You rock buddy! I am planning to read all your works. Every work of yours is engaging and thoughtful! Well done!

User avatar
Morrigan
Review

Hello there!

The unknown and the divine are certainly interesting to ponder, aren't they? I appreciate some of your images in the middle, but I really like your questions at the end.

However, you don't answer them. You ask the reader, but what I want is an answer that is an answer and also not an answer to the questions. I think that you have a stronger concept in those questions than you do in the whole poem.

The understanding of a deity has been the subject of numerous poems. It's overdone, and to be honest, too general. This poem doesn't have any time to delve into anything. It just floats on the surface and barely begins to scratch it. In the future, I suggest narrowing your subject before you start writing.

Another thing that narrowing the subject is going to help is detail. When you say

Your glory is everywhere,
Wherever I look, I find You.

I want to see that glory. You do have a few images, but they're simple and they don't get into any detail at all.

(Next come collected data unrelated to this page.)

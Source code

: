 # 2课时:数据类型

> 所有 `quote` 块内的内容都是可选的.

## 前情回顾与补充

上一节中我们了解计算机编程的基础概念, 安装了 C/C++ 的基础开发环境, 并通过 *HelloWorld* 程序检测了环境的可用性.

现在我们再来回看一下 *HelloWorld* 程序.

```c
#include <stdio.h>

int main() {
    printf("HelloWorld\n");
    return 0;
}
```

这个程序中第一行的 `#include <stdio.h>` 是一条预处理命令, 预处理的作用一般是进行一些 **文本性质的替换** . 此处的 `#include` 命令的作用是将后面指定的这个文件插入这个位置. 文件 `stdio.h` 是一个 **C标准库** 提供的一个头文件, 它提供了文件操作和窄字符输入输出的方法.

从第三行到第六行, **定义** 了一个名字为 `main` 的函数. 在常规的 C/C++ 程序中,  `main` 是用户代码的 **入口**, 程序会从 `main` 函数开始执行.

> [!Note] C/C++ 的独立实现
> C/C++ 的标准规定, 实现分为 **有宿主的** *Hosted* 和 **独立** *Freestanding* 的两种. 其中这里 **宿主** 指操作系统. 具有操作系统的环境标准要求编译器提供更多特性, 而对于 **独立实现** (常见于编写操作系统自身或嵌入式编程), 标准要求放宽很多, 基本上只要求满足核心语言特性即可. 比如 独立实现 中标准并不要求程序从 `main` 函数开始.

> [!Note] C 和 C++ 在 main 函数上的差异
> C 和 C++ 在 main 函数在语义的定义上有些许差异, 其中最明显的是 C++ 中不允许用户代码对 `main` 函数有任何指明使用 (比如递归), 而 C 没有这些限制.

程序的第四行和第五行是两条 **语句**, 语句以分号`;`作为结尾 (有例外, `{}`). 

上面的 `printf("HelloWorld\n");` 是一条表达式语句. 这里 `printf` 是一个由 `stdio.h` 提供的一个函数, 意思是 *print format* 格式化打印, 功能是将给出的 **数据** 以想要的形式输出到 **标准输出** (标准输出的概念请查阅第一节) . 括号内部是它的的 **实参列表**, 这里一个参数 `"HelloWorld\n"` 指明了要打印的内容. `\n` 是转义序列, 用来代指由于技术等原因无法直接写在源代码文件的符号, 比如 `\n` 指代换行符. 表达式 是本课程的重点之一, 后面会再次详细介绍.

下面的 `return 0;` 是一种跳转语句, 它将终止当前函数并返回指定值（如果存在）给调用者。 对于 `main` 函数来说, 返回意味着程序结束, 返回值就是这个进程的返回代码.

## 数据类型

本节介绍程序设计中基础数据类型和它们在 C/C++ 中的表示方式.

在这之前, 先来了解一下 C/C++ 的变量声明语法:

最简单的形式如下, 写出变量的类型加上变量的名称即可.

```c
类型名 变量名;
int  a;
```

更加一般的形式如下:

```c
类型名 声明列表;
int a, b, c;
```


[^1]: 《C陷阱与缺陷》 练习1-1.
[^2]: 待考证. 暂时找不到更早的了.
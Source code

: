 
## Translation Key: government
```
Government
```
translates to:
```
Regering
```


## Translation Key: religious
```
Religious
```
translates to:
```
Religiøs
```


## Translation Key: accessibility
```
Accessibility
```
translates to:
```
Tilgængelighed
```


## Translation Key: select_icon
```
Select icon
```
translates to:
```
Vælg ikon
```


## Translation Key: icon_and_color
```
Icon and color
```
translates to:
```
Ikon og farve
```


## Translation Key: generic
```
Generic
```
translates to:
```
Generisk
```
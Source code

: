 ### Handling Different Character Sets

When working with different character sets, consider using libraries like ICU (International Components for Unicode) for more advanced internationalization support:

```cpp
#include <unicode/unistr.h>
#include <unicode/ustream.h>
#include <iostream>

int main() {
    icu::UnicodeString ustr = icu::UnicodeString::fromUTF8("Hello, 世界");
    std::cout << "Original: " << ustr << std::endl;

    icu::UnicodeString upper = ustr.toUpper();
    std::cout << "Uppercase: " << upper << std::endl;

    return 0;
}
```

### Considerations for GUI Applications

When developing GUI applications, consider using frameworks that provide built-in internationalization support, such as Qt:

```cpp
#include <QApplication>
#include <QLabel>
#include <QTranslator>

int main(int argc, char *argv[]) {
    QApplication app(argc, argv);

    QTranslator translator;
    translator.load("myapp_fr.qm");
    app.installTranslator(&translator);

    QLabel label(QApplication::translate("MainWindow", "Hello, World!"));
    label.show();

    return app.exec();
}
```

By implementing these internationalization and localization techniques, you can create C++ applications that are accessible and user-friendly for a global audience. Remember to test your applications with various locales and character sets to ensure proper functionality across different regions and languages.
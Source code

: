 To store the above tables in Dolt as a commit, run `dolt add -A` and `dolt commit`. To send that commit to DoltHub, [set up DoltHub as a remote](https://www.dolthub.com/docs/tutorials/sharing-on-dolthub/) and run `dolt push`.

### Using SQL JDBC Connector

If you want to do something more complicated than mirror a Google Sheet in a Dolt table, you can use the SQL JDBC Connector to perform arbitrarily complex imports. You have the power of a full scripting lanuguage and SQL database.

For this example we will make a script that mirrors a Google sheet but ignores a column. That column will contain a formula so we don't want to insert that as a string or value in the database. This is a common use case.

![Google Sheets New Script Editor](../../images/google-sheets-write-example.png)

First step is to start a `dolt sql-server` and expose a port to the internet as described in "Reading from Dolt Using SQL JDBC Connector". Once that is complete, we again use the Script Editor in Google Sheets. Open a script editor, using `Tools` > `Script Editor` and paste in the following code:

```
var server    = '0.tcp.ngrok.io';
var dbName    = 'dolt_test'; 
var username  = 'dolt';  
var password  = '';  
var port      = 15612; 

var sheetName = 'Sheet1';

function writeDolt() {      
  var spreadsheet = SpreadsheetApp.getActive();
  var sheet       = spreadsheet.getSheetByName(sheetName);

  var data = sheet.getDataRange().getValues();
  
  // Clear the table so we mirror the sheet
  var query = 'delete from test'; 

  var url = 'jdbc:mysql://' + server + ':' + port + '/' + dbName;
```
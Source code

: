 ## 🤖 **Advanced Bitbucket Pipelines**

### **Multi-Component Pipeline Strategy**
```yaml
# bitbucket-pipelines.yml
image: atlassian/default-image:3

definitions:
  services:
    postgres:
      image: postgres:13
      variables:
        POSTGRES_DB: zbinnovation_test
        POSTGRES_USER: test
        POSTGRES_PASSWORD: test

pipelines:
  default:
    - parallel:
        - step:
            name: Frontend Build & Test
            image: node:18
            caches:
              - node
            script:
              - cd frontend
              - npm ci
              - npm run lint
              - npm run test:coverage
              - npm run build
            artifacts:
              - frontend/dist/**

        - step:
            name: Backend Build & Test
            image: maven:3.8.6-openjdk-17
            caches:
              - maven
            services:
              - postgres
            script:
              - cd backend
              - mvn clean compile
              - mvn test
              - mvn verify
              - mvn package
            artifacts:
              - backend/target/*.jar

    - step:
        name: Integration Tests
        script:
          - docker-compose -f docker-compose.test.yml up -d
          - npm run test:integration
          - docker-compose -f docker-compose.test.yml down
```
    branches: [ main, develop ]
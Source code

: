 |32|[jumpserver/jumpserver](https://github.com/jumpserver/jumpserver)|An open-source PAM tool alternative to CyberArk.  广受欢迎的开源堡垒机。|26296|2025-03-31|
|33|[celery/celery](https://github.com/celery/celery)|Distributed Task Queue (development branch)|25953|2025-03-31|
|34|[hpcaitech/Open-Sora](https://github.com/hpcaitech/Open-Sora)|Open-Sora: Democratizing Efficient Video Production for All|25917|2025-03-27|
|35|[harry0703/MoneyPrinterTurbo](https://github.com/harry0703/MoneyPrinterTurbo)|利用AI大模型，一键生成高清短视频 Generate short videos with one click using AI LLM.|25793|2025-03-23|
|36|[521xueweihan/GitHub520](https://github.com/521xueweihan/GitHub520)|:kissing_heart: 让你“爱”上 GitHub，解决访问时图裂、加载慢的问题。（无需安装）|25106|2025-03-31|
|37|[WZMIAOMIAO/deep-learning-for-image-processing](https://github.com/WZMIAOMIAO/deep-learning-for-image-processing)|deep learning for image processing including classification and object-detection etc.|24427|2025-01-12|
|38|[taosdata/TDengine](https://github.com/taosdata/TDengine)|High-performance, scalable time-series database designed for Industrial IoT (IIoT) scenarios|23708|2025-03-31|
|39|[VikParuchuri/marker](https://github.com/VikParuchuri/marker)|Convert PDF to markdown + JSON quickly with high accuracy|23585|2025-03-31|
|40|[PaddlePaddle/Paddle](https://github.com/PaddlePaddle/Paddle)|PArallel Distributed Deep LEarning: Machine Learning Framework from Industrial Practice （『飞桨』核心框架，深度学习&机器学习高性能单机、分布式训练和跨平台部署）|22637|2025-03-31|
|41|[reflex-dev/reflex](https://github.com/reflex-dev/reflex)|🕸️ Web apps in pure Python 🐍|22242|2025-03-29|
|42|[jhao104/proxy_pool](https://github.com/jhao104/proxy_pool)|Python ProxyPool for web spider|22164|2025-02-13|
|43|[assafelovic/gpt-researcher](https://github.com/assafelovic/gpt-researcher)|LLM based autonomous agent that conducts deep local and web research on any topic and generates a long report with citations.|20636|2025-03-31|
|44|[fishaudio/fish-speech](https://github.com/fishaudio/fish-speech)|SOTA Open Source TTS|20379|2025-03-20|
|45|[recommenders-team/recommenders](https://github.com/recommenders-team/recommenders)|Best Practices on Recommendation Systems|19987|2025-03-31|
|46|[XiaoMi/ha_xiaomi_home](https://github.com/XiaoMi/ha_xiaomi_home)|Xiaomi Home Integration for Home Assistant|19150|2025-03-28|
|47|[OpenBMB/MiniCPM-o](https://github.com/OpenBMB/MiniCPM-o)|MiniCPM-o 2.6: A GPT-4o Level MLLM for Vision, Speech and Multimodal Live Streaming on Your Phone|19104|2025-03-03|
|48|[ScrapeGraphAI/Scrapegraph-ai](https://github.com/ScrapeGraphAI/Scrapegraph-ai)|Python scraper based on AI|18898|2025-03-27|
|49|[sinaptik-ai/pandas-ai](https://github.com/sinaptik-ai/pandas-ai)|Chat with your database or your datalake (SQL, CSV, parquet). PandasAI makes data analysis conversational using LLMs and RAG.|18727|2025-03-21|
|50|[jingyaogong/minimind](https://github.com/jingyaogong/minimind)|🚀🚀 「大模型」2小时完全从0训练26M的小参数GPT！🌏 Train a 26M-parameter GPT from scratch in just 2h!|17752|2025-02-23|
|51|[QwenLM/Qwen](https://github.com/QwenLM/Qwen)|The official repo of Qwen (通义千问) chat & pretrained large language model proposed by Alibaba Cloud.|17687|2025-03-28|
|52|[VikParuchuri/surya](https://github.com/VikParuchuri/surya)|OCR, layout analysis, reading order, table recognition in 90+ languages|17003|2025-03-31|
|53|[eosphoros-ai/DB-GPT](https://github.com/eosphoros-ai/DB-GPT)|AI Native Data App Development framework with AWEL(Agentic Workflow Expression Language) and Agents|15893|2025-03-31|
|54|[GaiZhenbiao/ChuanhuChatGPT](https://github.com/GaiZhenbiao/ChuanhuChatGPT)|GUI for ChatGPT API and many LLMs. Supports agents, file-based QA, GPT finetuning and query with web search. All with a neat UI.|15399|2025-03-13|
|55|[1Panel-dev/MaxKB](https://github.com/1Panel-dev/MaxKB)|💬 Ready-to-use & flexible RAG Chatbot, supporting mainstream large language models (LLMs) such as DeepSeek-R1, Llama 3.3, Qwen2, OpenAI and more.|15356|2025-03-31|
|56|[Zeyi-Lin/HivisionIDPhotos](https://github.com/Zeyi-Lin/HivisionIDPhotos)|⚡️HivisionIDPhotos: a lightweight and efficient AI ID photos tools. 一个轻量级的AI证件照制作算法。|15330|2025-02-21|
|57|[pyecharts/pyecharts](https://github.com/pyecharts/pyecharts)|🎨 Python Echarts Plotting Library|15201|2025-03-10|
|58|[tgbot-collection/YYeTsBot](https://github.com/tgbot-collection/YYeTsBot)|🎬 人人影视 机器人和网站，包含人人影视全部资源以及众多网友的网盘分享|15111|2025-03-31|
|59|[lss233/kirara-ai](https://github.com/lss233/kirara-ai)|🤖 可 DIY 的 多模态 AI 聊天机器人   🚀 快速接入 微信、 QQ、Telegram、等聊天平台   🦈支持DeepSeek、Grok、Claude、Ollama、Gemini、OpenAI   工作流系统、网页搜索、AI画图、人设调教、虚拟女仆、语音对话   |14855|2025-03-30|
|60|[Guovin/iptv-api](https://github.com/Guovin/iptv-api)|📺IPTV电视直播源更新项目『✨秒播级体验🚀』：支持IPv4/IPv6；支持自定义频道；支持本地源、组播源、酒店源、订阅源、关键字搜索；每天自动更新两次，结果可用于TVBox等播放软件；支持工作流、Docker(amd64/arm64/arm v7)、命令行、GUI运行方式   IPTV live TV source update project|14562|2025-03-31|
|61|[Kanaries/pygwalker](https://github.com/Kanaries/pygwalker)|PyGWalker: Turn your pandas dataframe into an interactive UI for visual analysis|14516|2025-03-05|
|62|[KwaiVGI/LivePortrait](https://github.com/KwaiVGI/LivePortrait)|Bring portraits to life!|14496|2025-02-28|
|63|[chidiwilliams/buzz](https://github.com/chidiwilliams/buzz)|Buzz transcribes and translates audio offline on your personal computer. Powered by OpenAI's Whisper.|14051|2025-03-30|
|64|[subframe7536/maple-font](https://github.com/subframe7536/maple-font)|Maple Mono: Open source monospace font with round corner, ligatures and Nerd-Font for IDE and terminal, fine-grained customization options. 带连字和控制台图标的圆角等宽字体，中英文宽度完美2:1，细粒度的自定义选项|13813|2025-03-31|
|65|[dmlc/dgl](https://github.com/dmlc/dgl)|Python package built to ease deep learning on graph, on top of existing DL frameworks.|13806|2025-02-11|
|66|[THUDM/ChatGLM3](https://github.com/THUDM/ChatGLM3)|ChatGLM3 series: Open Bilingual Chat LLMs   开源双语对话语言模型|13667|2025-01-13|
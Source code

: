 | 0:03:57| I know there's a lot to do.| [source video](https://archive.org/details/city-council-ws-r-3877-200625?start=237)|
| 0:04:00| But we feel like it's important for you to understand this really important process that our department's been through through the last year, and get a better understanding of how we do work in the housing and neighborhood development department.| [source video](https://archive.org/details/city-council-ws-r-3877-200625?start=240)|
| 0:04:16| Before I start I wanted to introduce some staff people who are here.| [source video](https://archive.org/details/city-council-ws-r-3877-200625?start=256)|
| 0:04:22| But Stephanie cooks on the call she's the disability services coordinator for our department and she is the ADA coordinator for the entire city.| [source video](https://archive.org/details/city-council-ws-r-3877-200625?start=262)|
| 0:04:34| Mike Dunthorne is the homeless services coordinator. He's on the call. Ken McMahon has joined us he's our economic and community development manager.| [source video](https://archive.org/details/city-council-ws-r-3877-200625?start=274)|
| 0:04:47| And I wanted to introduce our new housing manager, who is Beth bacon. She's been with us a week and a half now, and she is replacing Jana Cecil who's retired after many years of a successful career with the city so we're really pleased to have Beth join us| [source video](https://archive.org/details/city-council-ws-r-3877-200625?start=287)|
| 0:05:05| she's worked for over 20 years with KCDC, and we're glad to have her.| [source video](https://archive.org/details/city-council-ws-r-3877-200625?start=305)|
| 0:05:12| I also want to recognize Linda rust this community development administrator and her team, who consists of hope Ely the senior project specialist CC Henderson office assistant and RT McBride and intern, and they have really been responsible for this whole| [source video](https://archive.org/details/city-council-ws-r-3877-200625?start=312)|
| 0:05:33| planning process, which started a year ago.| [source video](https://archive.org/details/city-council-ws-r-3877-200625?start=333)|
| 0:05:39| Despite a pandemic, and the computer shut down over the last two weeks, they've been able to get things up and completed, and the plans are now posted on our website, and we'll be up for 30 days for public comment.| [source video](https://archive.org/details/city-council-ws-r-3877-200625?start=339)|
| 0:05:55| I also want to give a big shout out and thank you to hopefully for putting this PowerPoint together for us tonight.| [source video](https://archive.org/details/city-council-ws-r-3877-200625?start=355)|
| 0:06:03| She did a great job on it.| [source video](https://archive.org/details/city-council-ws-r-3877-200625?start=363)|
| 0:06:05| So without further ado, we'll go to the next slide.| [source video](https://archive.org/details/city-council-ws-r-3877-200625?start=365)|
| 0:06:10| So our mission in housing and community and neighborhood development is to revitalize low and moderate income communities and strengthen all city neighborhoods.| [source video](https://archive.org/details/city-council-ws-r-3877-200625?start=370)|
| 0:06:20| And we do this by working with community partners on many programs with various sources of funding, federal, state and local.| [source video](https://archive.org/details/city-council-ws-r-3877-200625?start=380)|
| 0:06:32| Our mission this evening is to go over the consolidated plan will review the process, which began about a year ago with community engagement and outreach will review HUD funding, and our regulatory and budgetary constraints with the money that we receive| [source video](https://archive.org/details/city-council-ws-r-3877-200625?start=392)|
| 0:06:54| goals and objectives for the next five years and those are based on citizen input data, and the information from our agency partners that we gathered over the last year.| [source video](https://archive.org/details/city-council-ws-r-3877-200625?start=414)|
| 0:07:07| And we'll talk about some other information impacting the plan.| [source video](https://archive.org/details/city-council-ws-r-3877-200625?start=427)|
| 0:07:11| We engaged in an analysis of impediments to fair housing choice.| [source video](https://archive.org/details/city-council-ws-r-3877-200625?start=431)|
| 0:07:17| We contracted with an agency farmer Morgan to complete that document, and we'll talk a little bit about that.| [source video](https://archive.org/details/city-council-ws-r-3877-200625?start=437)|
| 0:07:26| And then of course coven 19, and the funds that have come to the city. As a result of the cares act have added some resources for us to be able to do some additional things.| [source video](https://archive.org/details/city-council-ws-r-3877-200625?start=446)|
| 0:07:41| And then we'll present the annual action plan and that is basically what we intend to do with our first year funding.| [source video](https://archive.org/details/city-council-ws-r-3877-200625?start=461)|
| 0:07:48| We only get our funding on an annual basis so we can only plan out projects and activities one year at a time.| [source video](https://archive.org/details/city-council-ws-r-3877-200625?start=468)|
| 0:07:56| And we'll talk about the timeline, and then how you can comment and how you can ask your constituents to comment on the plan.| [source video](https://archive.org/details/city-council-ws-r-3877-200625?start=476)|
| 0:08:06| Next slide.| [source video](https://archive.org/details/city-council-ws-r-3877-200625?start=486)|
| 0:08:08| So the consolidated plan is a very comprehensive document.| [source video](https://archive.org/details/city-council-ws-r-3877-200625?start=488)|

If you narrow the subject, you can find more vivid images that stick with the reader long after they've read it, causing them to think about divine beings and all that jazz.

I hope that this review proves useful to you! Happy YWSing!

User avatar
Ciblio
Comment

Don! Hey, congrats on getting in the Literary Spotlight! I meant to say that yesterday when we were talking. :D

Thank you so much. You are the first person to congratulate me. :p

Haha, you're welcome!

User avatar
Monsters
Review

Reviewing this as requested and I have to admit it is pretty rough.

Oh God, how do I understand Your unfathomable ways?

I am yearning for the One whom I cannot even forsake.
I am searching for the One whom I cannot even find.


You have very long lines that don't say alot and don't give alot of emotion. Just a tip on repetition - if you are going to do it then do it for something powerful - I am searching or yearning is not powerful-it is wordy and you say something rather wordy multiple times. That's why you take 30 words to explain an abstract concept- in poetry according to many people that is unacceptable. This poem is not jam packed with emotion and images - it is put together pretty sloppily. Also, this is not attention-grabbing, at the start of a poem you should be exciting us drastically and perhaps changing our stance on something. You are not - people who believe in a God will agree with the stance because they naturally do and those who don't naturally won't- in the end you change absolutely nothing about how we feel about the subject. I'm sorry but that is just how it is. Right now, I am uninterested.

Oh God, You are invisible.


You went from wordy to completely obvious. You shouldn't be pointing out obvious things- we already know, and you need to cut it because they are wasted words.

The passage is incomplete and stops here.